§ **EXERCISE INPUTS**:
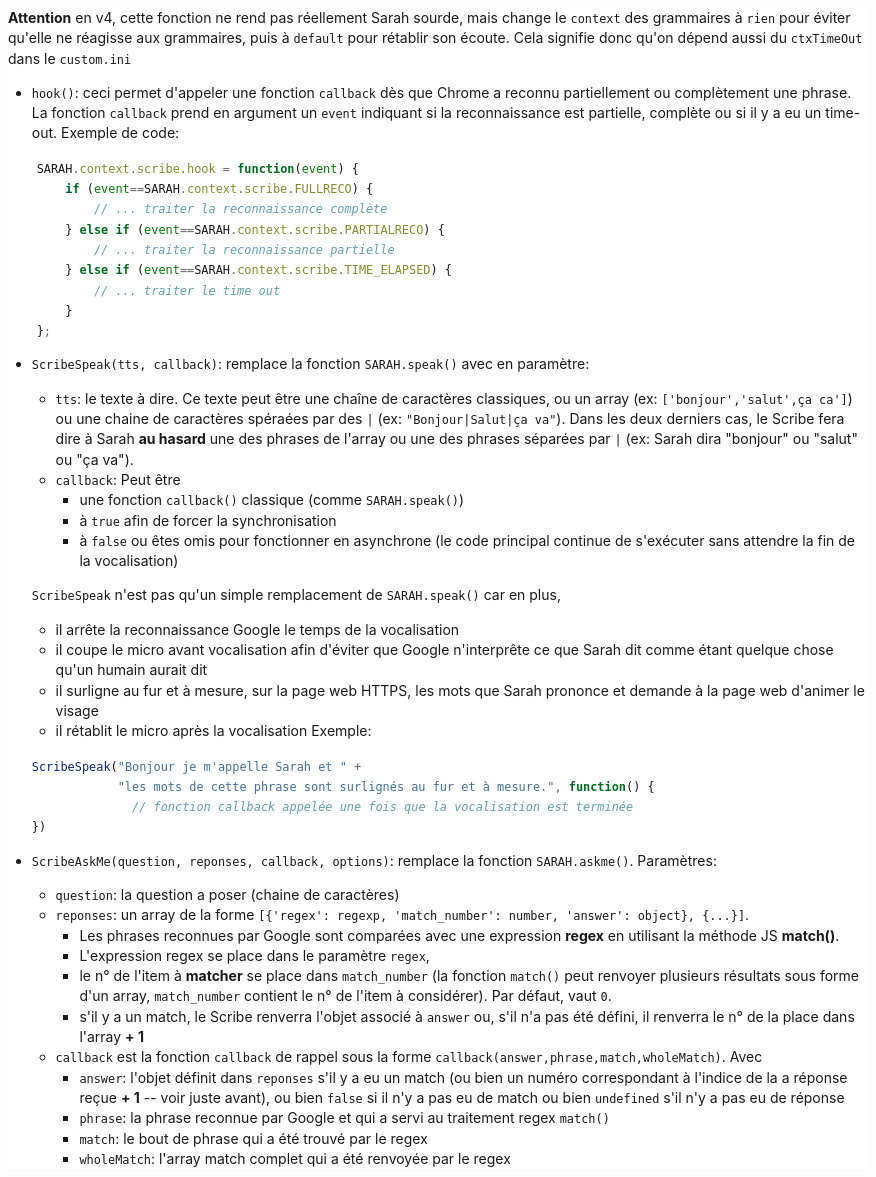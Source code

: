 **Attention** en v4, cette fonction ne rend pas réellement Sarah sourde, mais change le `context` des grammaires à `rien` pour éviter qu'elle ne réagisse aux grammaires, puis à `default` pour rétablir son écoute. Cela signifie donc qu'on dépend aussi du `ctxTimeOut` dans le `custom.ini`
- `hook()`: ceci permet d'appeler une fonction `callback` dès que Chrome a reconnu partiellement ou complètement une phrase. La fonction `callback` prend en argument un `event` indiquant si la reconnaissance est partielle, complète ou si il y a eu un time-out.
Exemple de code:
```javascript
	SARAH.context.scribe.hook = function(event) {
		if (event==SARAH.context.scribe.FULLRECO) {
			// ... traiter la reconnaissance complète
		} else if (event==SARAH.context.scribe.PARTIALRECO) {
			// ... traiter la reconnaissance partielle
		} else if (event==SARAH.context.scribe.TIME_ELAPSED) {
			// ... traiter le time out
		}
	};
```
- `ScribeSpeak(tts, callback)`: remplace la fonction `SARAH.speak()` avec en paramètre:
  - `tts`: le texte à dire. Ce texte peut être une chaîne de caractères classiques, ou un array (ex: `['bonjour','salut',ça ca']`) ou une chaine de caractères spéraées par des `|` (ex: `"Bonjour|Salut|ça va"`). Dans les deux derniers cas, le Scribe fera dire à Sarah **au hasard** une des phrases de l'array ou une des phrases séparées par `|` (ex: Sarah dira "bonjour" ou "salut" ou "ça va").
  - `callback`: Peut être
    - une fonction `callback()` classique (comme `SARAH.speak()`) 
	- à `true` afin de forcer la synchronisation
	- à `false` ou êtes omis pour fonctionner en asynchrone (le code principal continue de s'exécuter sans attendre la fin de la vocalisation)

  `ScribeSpeak` n'est pas qu'un simple remplacement de `SARAH.speak()` car en plus,
    - il arrête la reconnaissance Google le temps de la vocalisation
    - il coupe le micro avant vocalisation afin d'éviter que Google n'interprête ce que Sarah dit comme étant quelque chose qu'un humain aurait dit
	- il surligne au fur et à mesure, sur la page web HTTPS, les mots que Sarah prononce et demande à la page web d'animer le visage
    - il rétablit le micro après la vocalisation
  Exemple: 
  ```javascript
  ScribeSpeak("Bonjour je m'appelle Sarah et " + 
			  "les mots de cette phrase sont surlignés au fur et à mesure.", function() {
				// fonction callback appelée une fois que la vocalisation est terminée
  })
  ```
  
- `ScribeAskMe(question, reponses, callback, options)`: remplace la fonction `SARAH.askme()`. Paramètres:
  - `question`: la question a poser (chaine de caractères)
  - `reponses`: un array de la forme `[{'regex': regexp, 'match_number': number, 'answer': object}, {...}]`. 
    - Les phrases reconnues par Google sont comparées avec une expression **regex** en utilisant la méthode JS **match()**. 
	- L'expression regex se place dans le paramètre `regex`, 
	- le n° de l'item à **matcher** se place dans `match_number` (la fonction `match()` peut renvoyer plusieurs résultats sous forme d'un array, `match_number` contient le n° de l'item à considérer). Par défaut, vaut `0`.
	- s'il y a un match, le Scribe renverra l'objet associé à `answer` ou, s'il n'a pas été défini, il renverra le n° de la place dans l'array **+ 1**
  - `callback` est la fonction `callback` de rappel sous la forme `callback(answer,phrase,match,wholeMatch)`. Avec
    - `answer`: l'objet définit dans `reponses` s'il y a eu un match (ou bien un numéro correspondant à l'indice de la a réponse reçue **+ 1** -- voir juste avant), ou bien `false` si il n'y a pas eu de match ou bien `undefined` s'il n'y a pas eu de réponse
	- `phrase`: la phrase reconnue par Google et qui a servi au traitement regex `match()`
	- `match`: le bout de phrase qui a été trouvé par le regex
	- `wholeMatch`: l'array match complet qui a été renvoyée par le regex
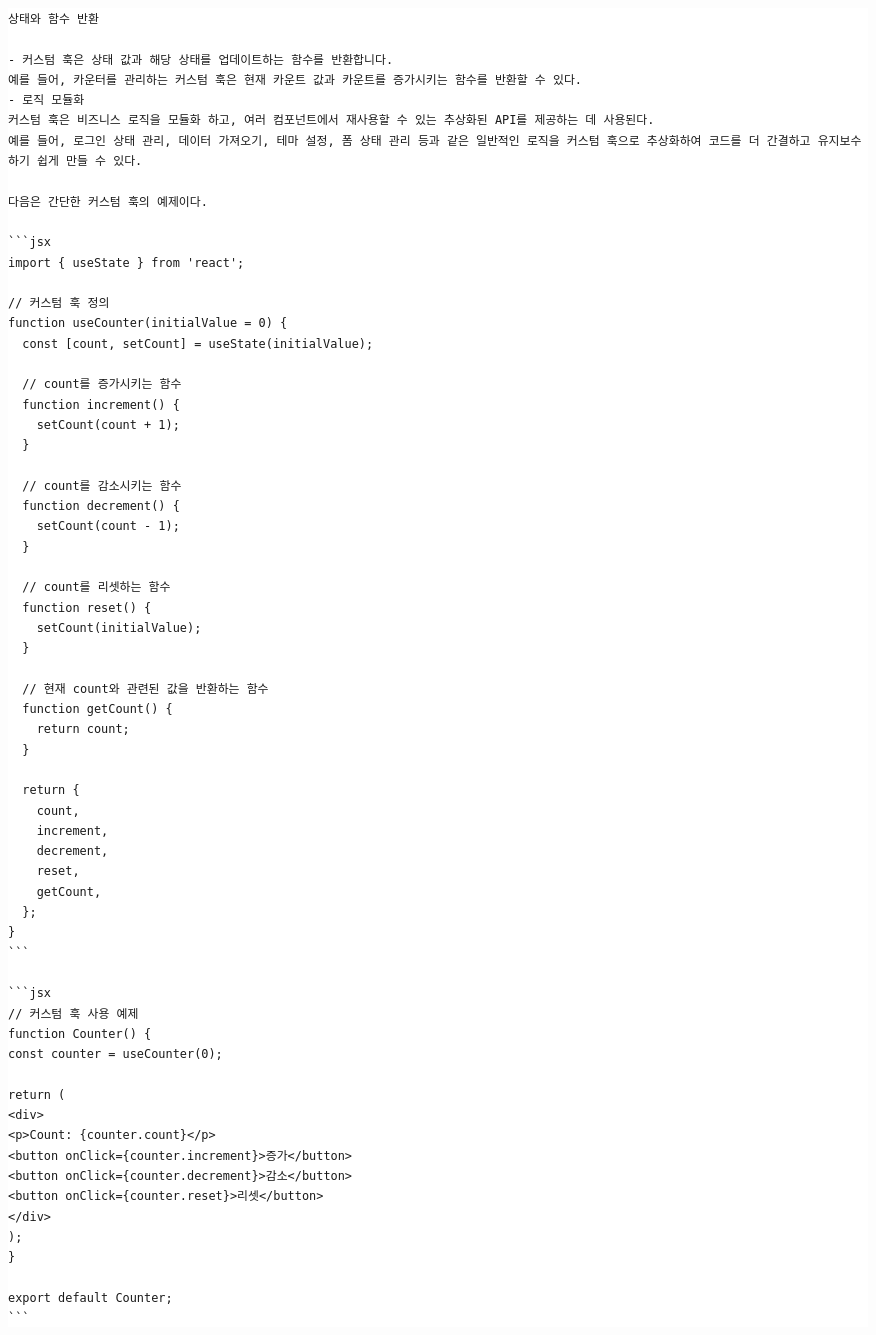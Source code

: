     상태와 함수 반환
    
    - 커스텀 훅은 상태 값과 해당 상태를 업데이트하는 함수를 반환합니다.
    예를 들어, 카운터를 관리하는 커스텀 훅은 현재 카운트 값과 카운트를 증가시키는 함수를 반환할 수 있다.
    - 로직 모듈화
    커스텀 훅은 비즈니스 로직을 모듈화 하고, 여러 컴포넌트에서 재사용할 수 있는 추상화된 API를 제공하는 데 사용된다.
    예를 들어, 로그인 상태 관리, 데이터 가져오기, 테마 설정, 폼 상태 관리 등과 같은 일반적인 로직을 커스텀 훅으로 추상화하여 코드를 더 간결하고 유지보수하기 쉽게 만들 수 있다.
    
    다음은 간단한 커스텀 훅의 예제이다.
    
    ```jsx
    import { useState } from 'react';
    
    // 커스텀 훅 정의
    function useCounter(initialValue = 0) {
      const [count, setCount] = useState(initialValue);
    
      // count를 증가시키는 함수
      function increment() {
        setCount(count + 1);
      }
    
      // count를 감소시키는 함수
      function decrement() {
        setCount(count - 1);
      }
    
      // count를 리셋하는 함수
      function reset() {
        setCount(initialValue);
      }
    
      // 현재 count와 관련된 값을 반환하는 함수
      function getCount() {
        return count;
      }
    
      return {
        count,
        increment,
        decrement,
        reset,
        getCount,
      };
    }
    ```
    
    ```jsx
    // 커스텀 훅 사용 예제
    function Counter() {
    const counter = useCounter(0);
    
    return (
    <div>
    <p>Count: {counter.count}</p>
    <button onClick={counter.increment}>증가</button>
    <button onClick={counter.decrement}>감소</button>
    <button onClick={counter.reset}>리셋</button>
    </div>
    );
    }
    
    export default Counter;
    ```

§ **WHAT YOU NEED TO DO**: Respond with a number only, please: how many lines in this data include the word "button".

§ **FINISHED EXERCISE**: 3